Data —
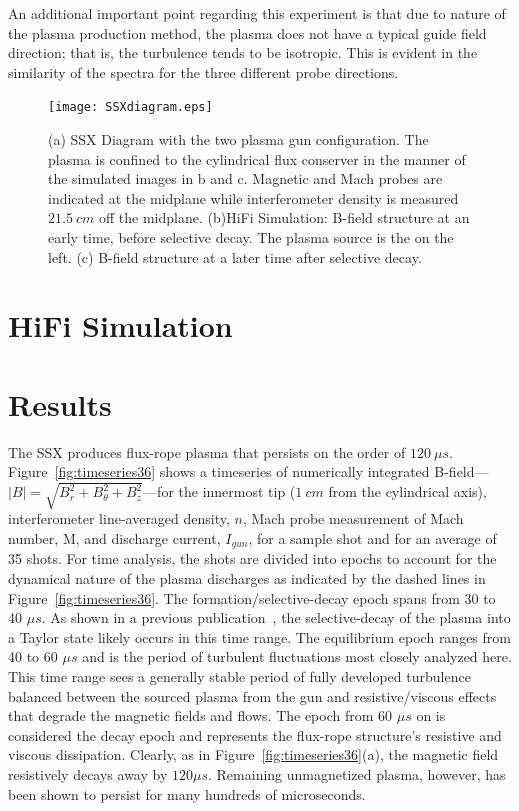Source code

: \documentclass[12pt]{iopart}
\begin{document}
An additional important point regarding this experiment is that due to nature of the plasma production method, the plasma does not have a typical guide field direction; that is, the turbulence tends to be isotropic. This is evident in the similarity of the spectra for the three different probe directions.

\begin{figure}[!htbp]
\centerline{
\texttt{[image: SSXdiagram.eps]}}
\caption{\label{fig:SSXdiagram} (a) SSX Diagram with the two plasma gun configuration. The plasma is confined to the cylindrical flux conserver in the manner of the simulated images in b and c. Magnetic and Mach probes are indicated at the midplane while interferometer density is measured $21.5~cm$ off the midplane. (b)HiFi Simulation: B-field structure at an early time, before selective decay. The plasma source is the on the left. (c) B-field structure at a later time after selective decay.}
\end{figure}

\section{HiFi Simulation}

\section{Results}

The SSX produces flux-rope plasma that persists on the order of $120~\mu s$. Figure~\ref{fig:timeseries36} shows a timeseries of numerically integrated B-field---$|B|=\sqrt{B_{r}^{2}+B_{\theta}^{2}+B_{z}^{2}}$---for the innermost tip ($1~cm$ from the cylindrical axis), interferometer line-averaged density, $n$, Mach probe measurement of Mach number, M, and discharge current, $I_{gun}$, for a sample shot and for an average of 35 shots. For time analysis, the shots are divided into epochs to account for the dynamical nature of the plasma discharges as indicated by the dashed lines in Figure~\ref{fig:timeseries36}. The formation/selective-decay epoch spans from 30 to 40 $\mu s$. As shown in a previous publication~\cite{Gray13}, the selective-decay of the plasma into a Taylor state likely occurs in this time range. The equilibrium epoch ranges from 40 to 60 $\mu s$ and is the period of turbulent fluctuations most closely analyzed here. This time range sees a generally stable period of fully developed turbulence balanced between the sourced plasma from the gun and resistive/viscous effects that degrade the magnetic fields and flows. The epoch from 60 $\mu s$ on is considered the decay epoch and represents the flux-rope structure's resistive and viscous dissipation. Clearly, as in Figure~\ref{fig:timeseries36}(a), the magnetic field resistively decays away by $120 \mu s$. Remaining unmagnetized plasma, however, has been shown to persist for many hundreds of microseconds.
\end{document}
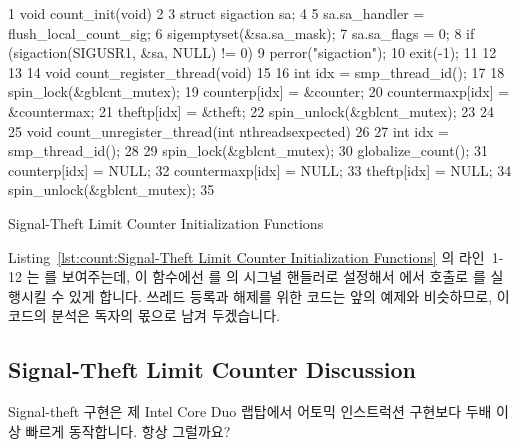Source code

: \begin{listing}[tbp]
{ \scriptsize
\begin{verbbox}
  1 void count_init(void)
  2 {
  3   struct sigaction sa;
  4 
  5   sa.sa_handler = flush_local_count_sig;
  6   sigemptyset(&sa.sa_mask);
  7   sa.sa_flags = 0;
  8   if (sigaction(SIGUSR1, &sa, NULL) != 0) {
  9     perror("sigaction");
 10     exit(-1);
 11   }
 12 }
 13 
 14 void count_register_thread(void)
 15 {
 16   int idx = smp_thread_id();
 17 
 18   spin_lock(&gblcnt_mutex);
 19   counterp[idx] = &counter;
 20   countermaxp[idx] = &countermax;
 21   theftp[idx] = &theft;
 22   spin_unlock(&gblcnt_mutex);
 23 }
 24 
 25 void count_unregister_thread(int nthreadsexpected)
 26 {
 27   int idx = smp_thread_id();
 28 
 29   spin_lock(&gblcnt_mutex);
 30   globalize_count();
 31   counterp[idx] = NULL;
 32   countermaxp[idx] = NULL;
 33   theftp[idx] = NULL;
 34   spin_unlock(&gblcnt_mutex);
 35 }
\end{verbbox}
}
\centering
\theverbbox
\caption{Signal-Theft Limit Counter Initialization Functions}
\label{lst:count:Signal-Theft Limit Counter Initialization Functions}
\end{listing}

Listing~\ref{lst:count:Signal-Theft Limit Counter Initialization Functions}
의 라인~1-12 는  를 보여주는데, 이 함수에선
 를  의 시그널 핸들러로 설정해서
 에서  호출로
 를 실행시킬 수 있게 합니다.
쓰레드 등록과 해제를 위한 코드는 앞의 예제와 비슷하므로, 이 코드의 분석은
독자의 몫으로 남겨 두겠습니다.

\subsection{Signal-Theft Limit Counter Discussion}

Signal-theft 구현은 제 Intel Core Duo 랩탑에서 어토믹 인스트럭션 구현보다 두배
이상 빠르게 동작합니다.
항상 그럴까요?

Exercise requirements — Your copy of the data above should match it exactly, apart from the images.

Problem solution —
Source code

: \documentclass[12pt]{iopart}
\begin{document}
An additional important point regarding this experiment is that due to nature of the plasma production method, the plasma does not have a typical guide field direction; that is, the turbulence tends to be isotropic. This is evident in the similarity of the spectra for the three different probe directions.

\begin{figure}[!htbp]
\centerline{
\texttt{[image: SSXdiagram.eps]}}
\caption{\label{fig:SSXdiagram} (a) SSX Diagram with the two plasma gun configuration. The plasma is confined to the cylindrical flux conserver in the manner of the simulated images in b and c. Magnetic and Mach probes are indicated at the midplane while interferometer density is measured $21.5~cm$ off the midplane. (b)HiFi Simulation: B-field structure at an early time, before selective decay. The plasma source is the on the left. (c) B-field structure at a later time after selective decay.}
\end{figure}

\section{HiFi Simulation}

\section{Results}

The SSX produces flux-rope plasma that persists on the order of $120~\mu s$. Figure~\ref{fig:timeseries36} shows a timeseries of numerically integrated B-field---$|B|=\sqrt{B_{r}^{2}+B_{\theta}^{2}+B_{z}^{2}}$---for the innermost tip ($1~cm$ from the cylindrical axis), interferometer line-averaged density, $n$, Mach probe measurement of Mach number, M, and discharge current, $I_{gun}$, for a sample shot and for an average of 35 shots. For time analysis, the shots are divided into epochs to account for the dynamical nature of the plasma discharges as indicated by the dashed lines in Figure~\ref{fig:timeseries36}. The formation/selective-decay epoch spans from 30 to 40 $\mu s$. As shown in a previous publication~\cite{Gray13}, the selective-decay of the plasma into a Taylor state likely occurs in this time range. The equilibrium epoch ranges from 40 to 60 $\mu s$ and is the period of turbulent fluctuations most closely analyzed here. This time range sees a generally stable period of fully developed turbulence balanced between the sourced plasma from the gun and resistive/viscous effects that degrade the magnetic fields and flows. The epoch from 60 $\mu s$ on is considered the decay epoch and represents the flux-rope structure's resistive and viscous dissipation. Clearly, as in Figure~\ref{fig:timeseries36}(a), the magnetic field resistively decays away by $120 \mu s$. Remaining unmagnetized plasma, however, has been shown to persist for many hundreds of microseconds.
\end{document}
Source code

: \begin{listing}[tbp]
{ \scriptsize
\begin{verbbox}
  1 void count_init(void)
  2 {
  3   struct sigaction sa;
  4 
  5   sa.sa_handler = flush_local_count_sig;
  6   sigemptyset(&sa.sa_mask);
  7   sa.sa_flags = 0;
  8   if (sigaction(SIGUSR1, &sa, NULL) != 0) {
  9     perror("sigaction");
 10     exit(-1);
 11   }
 12 }
 13 
 14 void count_register_thread(void)
 15 {
 16   int idx = smp_thread_id();
 17 
 18   spin_lock(&gblcnt_mutex);
 19   counterp[idx] = &counter;
 20   countermaxp[idx] = &countermax;
 21   theftp[idx] = &theft;
 22   spin_unlock(&gblcnt_mutex);
 23 }
 24 
 25 void count_unregister_thread(int nthreadsexpected)
 26 {
 27   int idx = smp_thread_id();
 28 
 29   spin_lock(&gblcnt_mutex);
 30   globalize_count();
 31   counterp[idx] = NULL;
 32   countermaxp[idx] = NULL;
 33   theftp[idx] = NULL;
 34   spin_unlock(&gblcnt_mutex);
 35 }
\end{verbbox}
}
\centering
\theverbbox
\caption{Signal-Theft Limit Counter Initialization Functions}
\label{lst:count:Signal-Theft Limit Counter Initialization Functions}
\end{listing}

Listing~\ref{lst:count:Signal-Theft Limit Counter Initialization Functions}
의 라인~1-12 는  를 보여주는데, 이 함수에선
 를  의 시그널 핸들러로 설정해서
 에서  호출로
 를 실행시킬 수 있게 합니다.
쓰레드 등록과 해제를 위한 코드는 앞의 예제와 비슷하므로, 이 코드의 분석은
독자의 몫으로 남겨 두겠습니다.

\subsection{Signal-Theft Limit Counter Discussion}

Signal-theft 구현은 제 Intel Core Duo 랩탑에서 어토믹 인스트럭션 구현보다 두배
이상 빠르게 동작합니다.
항상 그럴까요?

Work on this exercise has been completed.